Les dernières pérégrinations de la compagnie l'ont porté jusqu'en Birmanie, nation sous la coupe d'un simulacre de gouvernement hostile, culturellement carnassier, et dans laquelle les artistes – c'est rien de le dire – ont plutôt du mal à s'exprimer. Perdurent cependant les traditions liées aux marionnettes, dont les mécanismes intemporels (et largement sacralisés dans le pays) continuent d'être animés par des passeurs vieillissants et une jeune scène à l'avenir pour le moins incertain. Bruno Thircuir, metteur en scène de la Fabrique, s'est donc mis en tête de créer un spectacle voulu comme un pont entre les sociétés birmane et française, pour lequel les membres de son équipe auraient créé des marionnettes de différents styles, afin de les incorporer à un récit pensé comme une exaltation de l'imaginaire.

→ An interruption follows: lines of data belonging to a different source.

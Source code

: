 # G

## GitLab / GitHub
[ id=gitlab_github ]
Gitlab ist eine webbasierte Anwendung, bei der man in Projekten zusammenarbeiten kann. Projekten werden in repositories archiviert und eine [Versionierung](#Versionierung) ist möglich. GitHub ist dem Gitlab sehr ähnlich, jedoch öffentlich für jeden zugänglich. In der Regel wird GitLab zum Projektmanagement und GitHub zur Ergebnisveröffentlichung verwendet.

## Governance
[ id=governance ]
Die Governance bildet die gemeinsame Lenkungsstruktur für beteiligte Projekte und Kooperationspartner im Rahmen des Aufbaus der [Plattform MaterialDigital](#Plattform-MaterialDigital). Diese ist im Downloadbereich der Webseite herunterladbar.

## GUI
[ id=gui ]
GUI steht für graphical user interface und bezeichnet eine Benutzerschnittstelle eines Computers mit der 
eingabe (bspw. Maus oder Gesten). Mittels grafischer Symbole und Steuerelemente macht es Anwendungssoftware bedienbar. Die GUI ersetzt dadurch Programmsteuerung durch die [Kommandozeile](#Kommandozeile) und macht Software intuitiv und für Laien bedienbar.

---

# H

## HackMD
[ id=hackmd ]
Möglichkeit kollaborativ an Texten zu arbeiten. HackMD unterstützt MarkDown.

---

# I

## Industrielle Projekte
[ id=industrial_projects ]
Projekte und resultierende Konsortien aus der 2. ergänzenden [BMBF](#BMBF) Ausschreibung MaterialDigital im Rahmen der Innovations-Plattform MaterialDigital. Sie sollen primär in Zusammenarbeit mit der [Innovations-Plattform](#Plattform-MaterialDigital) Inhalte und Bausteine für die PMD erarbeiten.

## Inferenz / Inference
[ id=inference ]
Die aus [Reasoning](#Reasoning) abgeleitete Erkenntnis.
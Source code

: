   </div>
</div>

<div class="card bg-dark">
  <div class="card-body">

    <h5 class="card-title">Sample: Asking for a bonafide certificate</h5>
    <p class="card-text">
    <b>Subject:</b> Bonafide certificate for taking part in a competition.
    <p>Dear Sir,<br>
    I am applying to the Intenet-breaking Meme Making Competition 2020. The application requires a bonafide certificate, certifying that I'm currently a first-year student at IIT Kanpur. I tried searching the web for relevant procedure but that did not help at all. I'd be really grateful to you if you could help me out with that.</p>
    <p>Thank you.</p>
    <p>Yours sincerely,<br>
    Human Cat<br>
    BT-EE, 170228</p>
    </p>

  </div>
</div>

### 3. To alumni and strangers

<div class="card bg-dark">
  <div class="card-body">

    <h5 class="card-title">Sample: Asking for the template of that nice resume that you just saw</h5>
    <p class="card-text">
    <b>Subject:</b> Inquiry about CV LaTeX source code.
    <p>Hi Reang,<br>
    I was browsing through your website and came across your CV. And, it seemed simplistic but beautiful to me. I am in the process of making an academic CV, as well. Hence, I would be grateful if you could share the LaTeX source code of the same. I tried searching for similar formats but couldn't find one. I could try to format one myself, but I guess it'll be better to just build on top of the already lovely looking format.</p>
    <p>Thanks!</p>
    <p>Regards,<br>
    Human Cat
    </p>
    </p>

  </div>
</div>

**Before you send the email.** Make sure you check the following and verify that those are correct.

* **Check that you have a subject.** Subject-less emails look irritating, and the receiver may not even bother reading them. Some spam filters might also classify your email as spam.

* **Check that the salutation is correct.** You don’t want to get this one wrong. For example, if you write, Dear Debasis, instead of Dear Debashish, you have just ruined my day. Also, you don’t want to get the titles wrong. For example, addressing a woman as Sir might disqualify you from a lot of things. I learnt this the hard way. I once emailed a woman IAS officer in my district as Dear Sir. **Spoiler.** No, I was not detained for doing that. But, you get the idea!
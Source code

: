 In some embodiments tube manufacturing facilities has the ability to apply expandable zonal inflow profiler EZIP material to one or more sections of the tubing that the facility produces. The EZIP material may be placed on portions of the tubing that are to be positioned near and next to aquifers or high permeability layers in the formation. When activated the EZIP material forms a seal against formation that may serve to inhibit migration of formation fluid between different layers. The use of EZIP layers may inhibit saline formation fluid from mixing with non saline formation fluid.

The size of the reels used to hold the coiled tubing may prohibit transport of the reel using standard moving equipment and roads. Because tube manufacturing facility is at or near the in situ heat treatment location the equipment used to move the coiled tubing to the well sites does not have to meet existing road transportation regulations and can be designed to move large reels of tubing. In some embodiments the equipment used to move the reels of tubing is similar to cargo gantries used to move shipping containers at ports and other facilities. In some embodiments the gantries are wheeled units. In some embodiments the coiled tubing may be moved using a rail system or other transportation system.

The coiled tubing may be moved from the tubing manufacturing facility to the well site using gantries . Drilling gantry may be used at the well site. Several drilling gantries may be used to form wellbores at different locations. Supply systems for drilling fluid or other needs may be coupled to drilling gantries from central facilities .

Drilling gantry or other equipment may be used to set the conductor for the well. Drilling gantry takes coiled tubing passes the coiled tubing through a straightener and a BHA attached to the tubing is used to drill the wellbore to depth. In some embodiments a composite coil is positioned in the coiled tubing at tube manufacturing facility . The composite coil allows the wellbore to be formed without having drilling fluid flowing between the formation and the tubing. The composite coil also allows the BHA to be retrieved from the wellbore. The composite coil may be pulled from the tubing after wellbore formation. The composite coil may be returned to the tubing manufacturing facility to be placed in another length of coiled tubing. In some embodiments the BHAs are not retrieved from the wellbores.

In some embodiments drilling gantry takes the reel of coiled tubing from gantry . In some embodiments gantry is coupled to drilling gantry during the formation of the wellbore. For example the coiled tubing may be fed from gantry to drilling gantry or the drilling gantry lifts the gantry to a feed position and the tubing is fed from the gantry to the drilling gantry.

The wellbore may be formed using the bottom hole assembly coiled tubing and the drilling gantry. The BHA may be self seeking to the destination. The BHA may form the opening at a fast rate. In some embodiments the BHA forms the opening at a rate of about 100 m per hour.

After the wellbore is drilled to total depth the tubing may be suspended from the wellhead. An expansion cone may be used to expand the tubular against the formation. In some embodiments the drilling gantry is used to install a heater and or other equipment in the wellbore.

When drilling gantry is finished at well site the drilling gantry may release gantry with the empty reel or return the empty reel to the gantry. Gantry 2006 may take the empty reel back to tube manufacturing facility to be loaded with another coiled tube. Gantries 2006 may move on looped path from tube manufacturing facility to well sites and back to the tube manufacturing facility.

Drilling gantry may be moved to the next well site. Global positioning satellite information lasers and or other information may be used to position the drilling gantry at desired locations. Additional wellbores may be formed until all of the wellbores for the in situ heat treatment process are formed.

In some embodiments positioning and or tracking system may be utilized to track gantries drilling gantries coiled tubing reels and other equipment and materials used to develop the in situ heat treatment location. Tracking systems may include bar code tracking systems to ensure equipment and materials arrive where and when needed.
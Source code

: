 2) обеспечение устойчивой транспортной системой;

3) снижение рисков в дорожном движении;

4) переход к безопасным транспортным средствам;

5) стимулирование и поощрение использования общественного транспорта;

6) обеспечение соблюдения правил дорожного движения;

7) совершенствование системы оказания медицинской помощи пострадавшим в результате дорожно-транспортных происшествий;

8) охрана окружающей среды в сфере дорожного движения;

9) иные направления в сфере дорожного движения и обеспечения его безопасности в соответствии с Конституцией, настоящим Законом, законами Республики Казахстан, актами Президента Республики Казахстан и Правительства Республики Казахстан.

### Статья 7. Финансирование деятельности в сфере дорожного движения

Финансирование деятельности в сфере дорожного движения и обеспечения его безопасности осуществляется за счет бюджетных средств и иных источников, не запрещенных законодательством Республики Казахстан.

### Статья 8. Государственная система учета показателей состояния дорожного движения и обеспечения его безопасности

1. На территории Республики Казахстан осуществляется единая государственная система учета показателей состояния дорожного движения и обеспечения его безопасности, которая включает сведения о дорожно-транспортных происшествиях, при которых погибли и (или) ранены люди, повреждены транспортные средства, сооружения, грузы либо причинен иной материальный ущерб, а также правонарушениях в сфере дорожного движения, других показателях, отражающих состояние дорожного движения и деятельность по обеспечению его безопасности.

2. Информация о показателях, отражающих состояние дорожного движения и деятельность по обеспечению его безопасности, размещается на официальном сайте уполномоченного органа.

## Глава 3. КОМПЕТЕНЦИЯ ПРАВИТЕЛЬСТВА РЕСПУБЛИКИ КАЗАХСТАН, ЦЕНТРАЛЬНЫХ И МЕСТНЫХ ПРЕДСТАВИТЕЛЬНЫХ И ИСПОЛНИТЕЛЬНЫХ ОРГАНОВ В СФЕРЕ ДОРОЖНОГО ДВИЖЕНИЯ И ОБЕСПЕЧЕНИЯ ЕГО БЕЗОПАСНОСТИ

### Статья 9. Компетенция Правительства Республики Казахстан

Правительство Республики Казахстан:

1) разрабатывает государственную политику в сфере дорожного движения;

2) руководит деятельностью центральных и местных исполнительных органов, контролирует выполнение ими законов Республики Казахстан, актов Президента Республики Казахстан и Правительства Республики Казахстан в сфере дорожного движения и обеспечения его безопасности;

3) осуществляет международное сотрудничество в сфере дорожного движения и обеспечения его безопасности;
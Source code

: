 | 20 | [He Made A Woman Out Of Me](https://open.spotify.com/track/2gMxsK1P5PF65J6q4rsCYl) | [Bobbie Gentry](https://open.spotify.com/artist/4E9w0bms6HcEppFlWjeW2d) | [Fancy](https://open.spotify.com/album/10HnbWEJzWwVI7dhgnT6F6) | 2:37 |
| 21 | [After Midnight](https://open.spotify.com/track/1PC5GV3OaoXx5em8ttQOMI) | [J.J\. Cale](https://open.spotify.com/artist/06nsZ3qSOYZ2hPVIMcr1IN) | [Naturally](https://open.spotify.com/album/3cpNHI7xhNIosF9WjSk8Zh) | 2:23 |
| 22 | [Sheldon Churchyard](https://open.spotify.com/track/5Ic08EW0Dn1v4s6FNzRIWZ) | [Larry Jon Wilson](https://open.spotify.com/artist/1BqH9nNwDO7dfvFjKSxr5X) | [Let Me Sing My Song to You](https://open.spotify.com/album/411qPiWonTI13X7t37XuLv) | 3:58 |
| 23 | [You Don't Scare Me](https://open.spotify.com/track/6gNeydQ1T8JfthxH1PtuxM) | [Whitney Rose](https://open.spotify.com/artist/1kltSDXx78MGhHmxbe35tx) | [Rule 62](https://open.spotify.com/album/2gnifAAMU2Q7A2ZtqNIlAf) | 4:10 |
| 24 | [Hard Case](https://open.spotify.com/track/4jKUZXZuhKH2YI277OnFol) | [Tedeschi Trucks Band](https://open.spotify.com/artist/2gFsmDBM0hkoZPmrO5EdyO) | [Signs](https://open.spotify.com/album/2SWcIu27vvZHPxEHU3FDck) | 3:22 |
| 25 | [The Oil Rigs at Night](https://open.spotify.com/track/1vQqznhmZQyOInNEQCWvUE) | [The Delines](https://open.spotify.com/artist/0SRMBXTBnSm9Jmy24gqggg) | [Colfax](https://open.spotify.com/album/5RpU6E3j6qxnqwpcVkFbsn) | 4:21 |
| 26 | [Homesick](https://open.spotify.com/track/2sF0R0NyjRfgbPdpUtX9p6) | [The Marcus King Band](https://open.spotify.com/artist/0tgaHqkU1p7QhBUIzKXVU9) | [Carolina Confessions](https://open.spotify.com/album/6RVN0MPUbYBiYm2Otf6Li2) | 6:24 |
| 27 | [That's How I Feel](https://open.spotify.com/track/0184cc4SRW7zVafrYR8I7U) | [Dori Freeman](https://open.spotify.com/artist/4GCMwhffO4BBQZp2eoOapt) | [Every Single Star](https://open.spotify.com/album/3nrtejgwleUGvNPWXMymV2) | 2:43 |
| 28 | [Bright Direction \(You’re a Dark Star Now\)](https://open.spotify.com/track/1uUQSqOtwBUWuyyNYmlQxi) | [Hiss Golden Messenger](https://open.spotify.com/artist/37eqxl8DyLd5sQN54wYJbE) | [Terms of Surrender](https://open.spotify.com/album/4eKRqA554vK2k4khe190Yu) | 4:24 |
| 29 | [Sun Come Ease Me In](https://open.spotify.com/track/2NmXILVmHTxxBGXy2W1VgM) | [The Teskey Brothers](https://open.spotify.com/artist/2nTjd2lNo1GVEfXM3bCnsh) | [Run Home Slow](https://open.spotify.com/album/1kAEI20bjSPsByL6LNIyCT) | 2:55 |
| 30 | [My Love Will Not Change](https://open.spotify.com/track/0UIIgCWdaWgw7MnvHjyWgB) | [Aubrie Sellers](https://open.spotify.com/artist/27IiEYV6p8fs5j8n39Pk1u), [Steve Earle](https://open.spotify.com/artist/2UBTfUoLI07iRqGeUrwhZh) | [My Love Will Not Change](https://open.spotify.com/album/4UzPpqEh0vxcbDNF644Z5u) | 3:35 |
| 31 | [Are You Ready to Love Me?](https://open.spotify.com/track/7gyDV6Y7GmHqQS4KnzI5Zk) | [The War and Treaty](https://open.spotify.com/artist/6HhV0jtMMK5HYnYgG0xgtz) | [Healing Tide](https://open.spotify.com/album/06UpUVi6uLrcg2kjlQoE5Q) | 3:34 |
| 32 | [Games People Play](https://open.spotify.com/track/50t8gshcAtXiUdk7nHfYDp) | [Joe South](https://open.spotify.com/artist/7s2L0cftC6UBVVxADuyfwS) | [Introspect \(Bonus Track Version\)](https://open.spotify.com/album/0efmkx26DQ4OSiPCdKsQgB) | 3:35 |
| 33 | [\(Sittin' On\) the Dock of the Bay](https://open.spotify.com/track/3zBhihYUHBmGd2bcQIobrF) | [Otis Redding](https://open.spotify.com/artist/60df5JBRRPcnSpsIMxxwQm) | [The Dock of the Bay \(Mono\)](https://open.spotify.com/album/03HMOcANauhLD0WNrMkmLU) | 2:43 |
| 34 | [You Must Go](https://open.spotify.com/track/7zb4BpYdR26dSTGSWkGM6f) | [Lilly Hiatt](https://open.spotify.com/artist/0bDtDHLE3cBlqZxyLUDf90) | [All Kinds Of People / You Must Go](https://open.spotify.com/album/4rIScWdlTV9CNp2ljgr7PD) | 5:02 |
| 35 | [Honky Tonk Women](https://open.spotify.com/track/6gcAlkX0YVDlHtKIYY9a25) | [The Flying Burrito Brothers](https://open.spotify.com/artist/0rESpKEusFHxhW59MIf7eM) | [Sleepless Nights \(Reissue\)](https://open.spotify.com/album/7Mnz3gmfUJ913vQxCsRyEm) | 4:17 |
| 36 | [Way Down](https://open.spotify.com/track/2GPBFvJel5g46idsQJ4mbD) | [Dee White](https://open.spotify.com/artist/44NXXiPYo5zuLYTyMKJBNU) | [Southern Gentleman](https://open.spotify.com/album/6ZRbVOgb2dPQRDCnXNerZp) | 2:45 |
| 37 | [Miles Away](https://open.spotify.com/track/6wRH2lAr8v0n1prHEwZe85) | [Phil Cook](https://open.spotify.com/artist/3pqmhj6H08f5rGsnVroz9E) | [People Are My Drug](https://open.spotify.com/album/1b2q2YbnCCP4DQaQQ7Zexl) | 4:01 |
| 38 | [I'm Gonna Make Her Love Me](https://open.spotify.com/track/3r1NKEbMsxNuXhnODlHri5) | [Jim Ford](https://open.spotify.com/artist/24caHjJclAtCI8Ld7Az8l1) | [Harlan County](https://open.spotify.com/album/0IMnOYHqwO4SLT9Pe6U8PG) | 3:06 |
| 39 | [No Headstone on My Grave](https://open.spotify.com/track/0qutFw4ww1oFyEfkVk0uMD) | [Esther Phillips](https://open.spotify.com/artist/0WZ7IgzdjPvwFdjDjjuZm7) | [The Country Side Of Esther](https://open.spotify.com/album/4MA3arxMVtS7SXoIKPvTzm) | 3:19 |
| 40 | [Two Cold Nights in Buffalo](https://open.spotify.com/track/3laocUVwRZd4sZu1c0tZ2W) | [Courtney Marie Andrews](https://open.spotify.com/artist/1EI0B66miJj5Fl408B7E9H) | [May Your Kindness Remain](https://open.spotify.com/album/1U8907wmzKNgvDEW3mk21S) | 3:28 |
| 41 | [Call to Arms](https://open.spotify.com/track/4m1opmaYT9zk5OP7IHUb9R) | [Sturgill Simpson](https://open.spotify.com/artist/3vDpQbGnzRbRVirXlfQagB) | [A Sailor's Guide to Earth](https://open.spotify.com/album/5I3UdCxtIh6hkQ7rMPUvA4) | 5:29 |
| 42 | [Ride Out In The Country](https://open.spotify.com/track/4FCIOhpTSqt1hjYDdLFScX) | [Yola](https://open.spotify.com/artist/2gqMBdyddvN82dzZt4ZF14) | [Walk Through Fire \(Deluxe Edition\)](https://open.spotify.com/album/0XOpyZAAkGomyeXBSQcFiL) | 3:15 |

Un enfant d'argile y prendrait forme au gré d'aventures oniriques, contées par trois voix singulières. Il serait donc l'héritier du fils de Dédale, rêverait d'une île inatteignable, d'un roi obstiné, de machines aliénantes, d'un cosmonaute, d'un robot, et tomberait finalement amoureux.

Chaos debout

La scène du camion-théâtre de la compagnie est pour l'occasion transfigurée en décor de bric et de broc, constellé de chausse-trappes laissant apparaître les marionnettes bricolées pour le spectacle. Les enfants d'Icare a été écrit sous forme de dialogues filés, et réappropriés au fil des répétitions par les comédiens pour nourrir de multiples images, concordant vers un appel au rêve dans un quotidien morne et déshumanisé. La représentation qu'on a pu voir n'était que la deuxième – qui plus est, elle fut donnée sous un orage apocalyptique, à cause duquel les murmures poétiques finaux ont dû se faire un tantinet plus forts que prévu. Flanqué de ces fragilités, l'ensemble faisait encore état de problèmes de rythme, peinant notamment à l'allumage, mais il faut reconnaître à la Fabrique son don incontestable pour donner naissance à d'évocatrices images, relayées par une distribution, un scénographe et un metteur en scène investis par la transmission de leur passion théâtrale, sous des formes sans cesse renouvelées. Cette énergie, toute cahotante soit-elle, est précieuse.